(Dataset entries)
+ + +
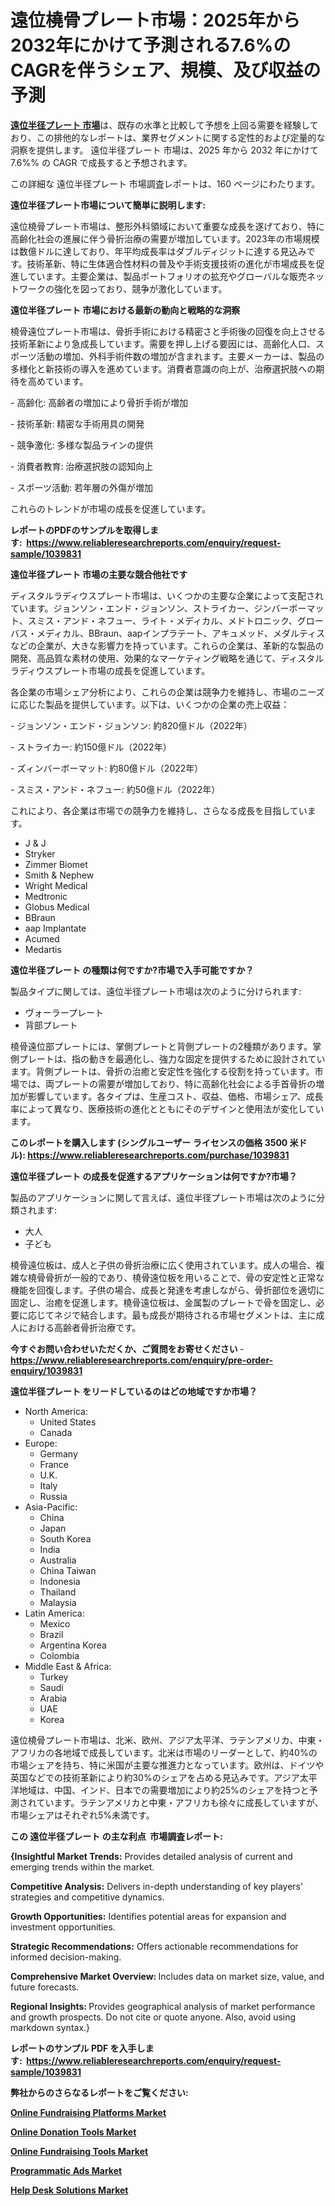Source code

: <p><h1>遠位橈骨プレート市場：2025年から2032年にかけて予測される7.6%のCAGRを伴うシェア、規模、及び収益の予測</h1></p><p data-sourcepos="1:1-1:157"><strong><a href="https://www.reliableresearchreports.com/distal-radius-plates-r1039831?utm_campaign=107&utm_medium=36&utm_source=Github&utm_content=ia&utm_term=10032025&utm_id=distal-radius-plates">遠位半径プレート 市場</a></strong>は、既存の水準と比較して予想を上回る需要を経験しており、この排他的なレポートは、業界セグメントに関する定性的および定量的な洞察を提供します。 遠位半径プレート 市場は、2025 年から 2032 年にかけて 7.6%% の CAGR で成長すると予想されます。</p>
<p data-sourcepos="3:1-3:50">この詳細な 遠位半径プレート 市場調査レポートは、160 ページにわたります。</p>
<p><strong>遠位半径プレート市場について簡単に説明します:</strong></p>
<p><p>遠位橈骨プレート市場は、整形外科領域において重要な成長を遂げており、特に高齢化社会の進展に伴う骨折治療の需要が増加しています。2023年の市場規模は数億ドルに達しており、年平均成長率はダブルディジットに達する見込みです。技術革新、特に生体適合性材料の普及や手術支援技術の進化が市場成長を促進しています。主要企業は、製品ポートフォリオの拡充やグローバルな販売ネットワークの強化を図っており、競争が激化しています。</p></p>
<p><strong>遠位半径プレート 市場における最新の動向と戦略的な洞察</strong></p>
<p><p>橈骨遠位プレート市場は、骨折手術における精密さと手術後の回復を向上させる技術革新により急成長しています。需要を押し上げる要因には、高齢化人口、スポーツ活動の増加、外科手術件数の増加が含まれます。主要メーカーは、製品の多様化と新技術の導入を進めています。消費者意識の向上が、治療選択肢への期待を高めています。</p><p>- 高齢化: 高齢者の増加により骨折手術が増加</p><p>- 技術革新: 精密な手術用具の開発</p><p>- 競争激化: 多様な製品ラインの提供</p><p>- 消費者教育: 治療選択肢の認知向上</p><p>- スポーツ活動: 若年層の外傷が増加</p><p>これらのトレンドが市場の成長を促進しています。</p></p>
<p><strong>レポートのPDFのサンプルを取得します</strong><strong>:&nbsp;&nbsp;<a href="https://www.reliableresearchreports.com/enquiry/request-sample/1039831?utm_campaign=107&utm_medium=36&utm_source=Github&utm_content=ia&utm_term=10032025&utm_id=distal-radius-plates">https://www.reliableresearchreports.com/enquiry/request-sample/1039831</a></strong></p>
<p><strong>遠位半径プレート 市場の主要な競合他社です</strong></p>
<p><p>ディスタルラディウスプレート市場は、いくつかの主要な企業によって支配されています。ジョンソン・エンド・ジョンソン、ストライカー、ジンバーボーマット、スミス・アンド・ネフュー、ライト・メディカル、メドトロニック、グローバス・メディカル、BBraun、aapインプラテート、アキュメッド、メダルティスなどの企業が、大きな影響力を持っています。これらの企業は、革新的な製品の開発、高品質な素材の使用、効果的なマーケティング戦略を通じて、ディスタルラディウスプレート市場の成長を促進しています。</p><p>各企業の市場シェア分析により、これらの企業は競争力を維持し、市場のニーズに応じた製品を提供しています。以下は、いくつかの企業の売上収益：</p><p>- ジョンソン・エンド・ジョンソン: 約820億ドル（2022年）</p><p>- ストライカー: 約150億ドル（2022年）</p><p>- ズィンバーボーマット: 約80億ドル（2022年）</p><p>- スミス・アンド・ネフュー: 約50億ドル（2022年）</p><p>これにより、各企業は市場での競争力を維持し、さらなる成長を目指しています。</p></p>
<p><ul><li>J & J</li><li>Stryker</li><li>Zimmer Biomet</li><li>Smith & Nephew</li><li>Wright Medical</li><li>Medtronic</li><li>Globus Medical</li><li>BBraun</li><li>aap Implantate</li><li>Acumed</li><li>Medartis</li></ul></p>
<p><strong>遠位半径プレート の種類は何ですか?市場で入手可能ですか？</strong></p>
<p>製品タイプに関しては、遠位半径プレート市場は次のように分けられます:</p>
<p><ul><li>ヴォーラープレート</li><li>背部プレート</li></ul></p>
<p><p>橈骨遠位部プレートには、掌側プレートと背側プレートの2種類があります。掌側プレートは、指の動きを最適化し、強力な固定を提供するために設計されています。背側プレートは、骨折の治癒と安定性を強化する役割を持っています。市場では、両プレートの需要が増加しており、特に高齢化社会による手首骨折の増加が影響しています。各タイプは、生産コスト、収益、価格、市場シェア、成長率によって異なり、医療技術の進化とともにそのデザインと使用法が変化しています。</p></p>
<p><strong>このレポートを購入します (シングルユーザー ライセンスの価格 3500 米ドル):&nbsp;<a href="https://www.reliableresearchreports.com/purchase/1039831?utm_campaign=107&utm_medium=36&utm_source=Github&utm_content=ia&utm_term=10032025&utm_id=distal-radius-plates">https://www.reliableresearchreports.com/purchase/1039831</a></strong></p>
<p><strong>遠位半径プレート の成長を促進するアプリケーションは何ですか?市場？</strong></p>
<p>製品のアプリケーションに関して言えば、遠位半径プレート市場は次のように分類されます:</p>
<p><ul><li>大人</li><li>子ども</li></ul></p>
<p><p>橈骨遠位板は、成人と子供の骨折治療に広く使用されています。成人の場合、複雑な橈骨骨折が一般的であり、橈骨遠位板を用いることで、骨の安定性と正常な機能を回復します。子供の場合、成長と発達を考慮しながら、骨折部位を適切に固定し、治癒を促進します。橈骨遠位板は、金属製のプレートで骨を固定し、必要に応じてネジで結合します。最も成長が期待される市場セグメントは、主に成人における高齢者骨折治療です。</p></p>
<p><strong>今すぐお問い合わせいただくか、ご質問をお寄せください</strong><strong>&nbsp;</strong>-<strong><a href="https://www.reliableresearchreports.com/enquiry/pre-order-enquiry/1039831?utm_campaign=107&utm_medium=36&utm_source=Github&utm_content=ia&utm_term=10032025&utm_id=distal-radius-plates">https://www.reliableresearchreports.com/enquiry/pre-order-enquiry/1039831</a></strong></p>
<p><strong>遠位半径プレート をリードしているのはどの地域ですか市場？</strong></p>
<p><ul>
    <li>
        North America:
        <ul>
            <li>United States</li>
            <li>Canada</li>
        </ul>
    </li>
    <li>
        Europe:
        <ul>
            <li>Germany</li>
            <li>France</li>
            <li>U.K.</li>
            <li>Italy</li>
            <li>Russia</li>
        </ul>
    </li>
    <li>
        Asia-Pacific:
        <ul>
            <li>China</li>
            <li>Japan</li>
            <li>South Korea</li>
            <li>India</li>
            <li>Australia</li>
            <li>China Taiwan</li>
            <li>Indonesia</li>
            <li>Thailand</li>
            <li>Malaysia</li>
        </ul>
    </li>
    <li>
        Latin America:
        <ul>
            <li>Mexico</li>
            <li>Brazil</li>
            <li>Argentina Korea</li>
            <li>Colombia</li>
        </ul>
    </li>
    <li>
        Middle East & Africa:
        <ul>
            <li>Turkey</li>
            <li>Saudi</li>
            <li>Arabia</li>
            <li>UAE</li>
            <li>Korea</li>
        </ul>
    </li>
    </ul></p>
<p><p>遠位橈骨プレート市場は、北米、欧州、アジア太平洋、ラテンアメリカ、中東・アフリカの各地域で成長しています。北米は市場のリーダーとして、約40%の市場シェアを持ち、特に米国が主要な推進力となっています。欧州は、ドイツや英国などでの技術革新により約30%のシェアを占める見込みです。アジア太平洋地域は、中国、インド、日本での需要増加により約25%のシェアを持つと予測されています。ラテンアメリカと中東・アフリカも徐々に成長していますが、市場シェアはそれぞれ5%未満です。</p></p>
<p><strong>この 遠位半径プレート の主な利点&nbsp; 市場調査レポート:</strong></p>
<p><strong>{Insightful Market Trends:</strong> Provides detailed analysis of current and emerging trends within the market.</p>
<p><strong>Competitive Analysis:</strong> Delivers in-depth understanding of key players' strategies and competitive dynamics.</p>
<p><strong>Growth Opportunities:</strong> Identifies potential areas for expansion and investment opportunities.</p>
<p><strong>Strategic Recommendations:</strong> Offers actionable recommendations for informed decision-making.</p>
<p><strong>Comprehensive Market Overview: </strong>Includes data on market size, value, and future forecasts.</p>
<p><strong>Regional Insights: </strong>Provides geographical analysis of market performance and growth prospects. Do not cite or quote anyone. Also, avoid using markdown syntax.}</p>
<p><strong>レポートのサンプル PDF を入手します:&nbsp;</strong><strong>&nbsp;<a href="https://www.reliableresearchreports.com/enquiry/request-sample/1039831?utm_campaign=107&utm_medium=36&utm_source=Github&utm_content=ia&utm_term=10032025&utm_id=distal-radius-plates">https://www.reliableresearchreports.com/enquiry/request-sample/1039831</a></strong></p>
<p></p>
<p></p>
<p></p>
<p></p>
<p><strong>弊社からのさらなるレポートをご覧ください:</strong></p>
<p><strong><p><a href="https://github.com/jugutstam/Market-Research-Report-List-1/blob/main/online-fundraising-platforms-market.md?utm_campaign=107&utm_medium=36&utm_source=Github&utm_content=ia&utm_term=10032025&utm_id=distal-radius-plates">Online Fundraising Platforms Market</a></p><p><a href="https://github.com/zakkistuey/Market-Research-Report-List-1/blob/main/online-donation-tools-market.md?utm_campaign=107&utm_medium=36&utm_source=Github&utm_content=ia&utm_term=10032025&utm_id=distal-radius-plates">Online Donation Tools Market</a></p><p><a href="https://github.com/pilukypalis/Market-Research-Report-List-1/blob/main/online-fundraising-tools-market.md?utm_campaign=107&utm_medium=36&utm_source=Github&utm_content=ia&utm_term=10032025&utm_id=distal-radius-plates">Online Fundraising Tools Market</a></p><p><a href="https://github.com/siertnamba7u/Market-Research-Report-List-1/blob/main/programmatic-ads-market.md?utm_campaign=107&utm_medium=36&utm_source=Github&utm_content=ia&utm_term=10032025&utm_id=distal-radius-plates">Programmatic Ads Market</a></p><p><a href="https://github.com/reahmmunises/Market-Research-Report-List-1/blob/main/help-desk-solutions-market.md?utm_campaign=107&utm_medium=36&utm_source=Github&utm_content=ia&utm_term=10032025&utm_id=distal-radius-plates">Help Desk Solutions Market</a></p></strong></p>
+ + +
Reproduce exactly the lines above from the line with "<p><strong>レポートのPDFの" to the line with "<p><p>橈骨遠位板は、成", including both, and add nothing.

<p><strong>レポートのPDFのサンプルを取得します</strong><strong>:&nbsp;&nbsp;<a href="https://www.reliableresearchreports.com/enquiry/request-sample/1039831?utm_campaign=107&utm_medium=36&utm_source=Github&utm_content=ia&utm_term=10032025&utm_id=distal-radius-plates">https://www.reliableresearchreports.com/enquiry/request-sample/1039831</a></strong></p>
<p><strong>遠位半径プレート 市場の主要な競合他社です</strong></p>
<p><p>ディスタルラディウスプレート市場は、いくつかの主要な企業によって支配されています。ジョンソン・エンド・ジョンソン、ストライカー、ジンバーボーマット、スミス・アンド・ネフュー、ライト・メディカル、メドトロニック、グローバス・メディカル、BBraun、aapインプラテート、アキュメッド、メダルティスなどの企業が、大きな影響力を持っています。これらの企業は、革新的な製品の開発、高品質な素材の使用、効果的なマーケティング戦略を通じて、ディスタルラディウスプレート市場の成長を促進しています。</p><p>各企業の市場シェア分析により、これらの企業は競争力を維持し、市場のニーズに応じた製品を提供しています。以下は、いくつかの企業の売上収益：</p><p>- ジョンソン・エンド・ジョンソン: 約820億ドル（2022年）</p><p>- ストライカー: 約150億ドル（2022年）</p><p>- ズィンバーボーマット: 約80億ドル（2022年）</p><p>- スミス・アンド・ネフュー: 約50億ドル（2022年）</p><p>これにより、各企業は市場での競争力を維持し、さらなる成長を目指しています。</p></p>
<p><ul><li>J & J</li><li>Stryker</li><li>Zimmer Biomet</li><li>Smith & Nephew</li><li>Wright Medical</li><li>Medtronic</li><li>Globus Medical</li><li>BBraun</li><li>aap Implantate</li><li>Acumed</li><li>Medartis</li></ul></p>
<p><strong>遠位半径プレート の種類は何ですか?市場で入手可能ですか？</strong></p>
<p>製品タイプに関しては、遠位半径プレート市場は次のように分けられます:</p>
<p><ul><li>ヴォーラープレート</li><li>背部プレート</li></ul></p>
<p><p>橈骨遠位部プレートには、掌側プレートと背側プレートの2種類があります。掌側プレートは、指の動きを最適化し、強力な固定を提供するために設計されています。背側プレートは、骨折の治癒と安定性を強化する役割を持っています。市場では、両プレートの需要が増加しており、特に高齢化社会による手首骨折の増加が影響しています。各タイプは、生産コスト、収益、価格、市場シェア、成長率によって異なり、医療技術の進化とともにそのデザインと使用法が変化しています。</p></p>
<p><strong>このレポートを購入します (シングルユーザー ライセンスの価格 3500 米ドル):&nbsp;<a href="https://www.reliableresearchreports.com/purchase/1039831?utm_campaign=107&utm_medium=36&utm_source=Github&utm_content=ia&utm_term=10032025&utm_id=distal-radius-plates">https://www.reliableresearchreports.com/purchase/1039831</a></strong></p>
<p><strong>遠位半径プレート の成長を促進するアプリケーションは何ですか?市場？</strong></p>
<p>製品のアプリケーションに関して言えば、遠位半径プレート市場は次のように分類されます:</p>
<p><ul><li>大人</li><li>子ども</li></ul></p>
<p><p>橈骨遠位板は、成人と子供の骨折治療に広く使用されています。成人の場合、複雑な橈骨骨折が一般的であり、橈骨遠位板を用いることで、骨の安定性と正常な機能を回復します。子供の場合、成長と発達を考慮しながら、骨折部位を適切に固定し、治癒を促進します。橈骨遠位板は、金属製のプレートで骨を固定し、必要に応じてネジで結合します。最も成長が期待される市場セグメントは、主に成人における高齢者骨折治療です。</p></p>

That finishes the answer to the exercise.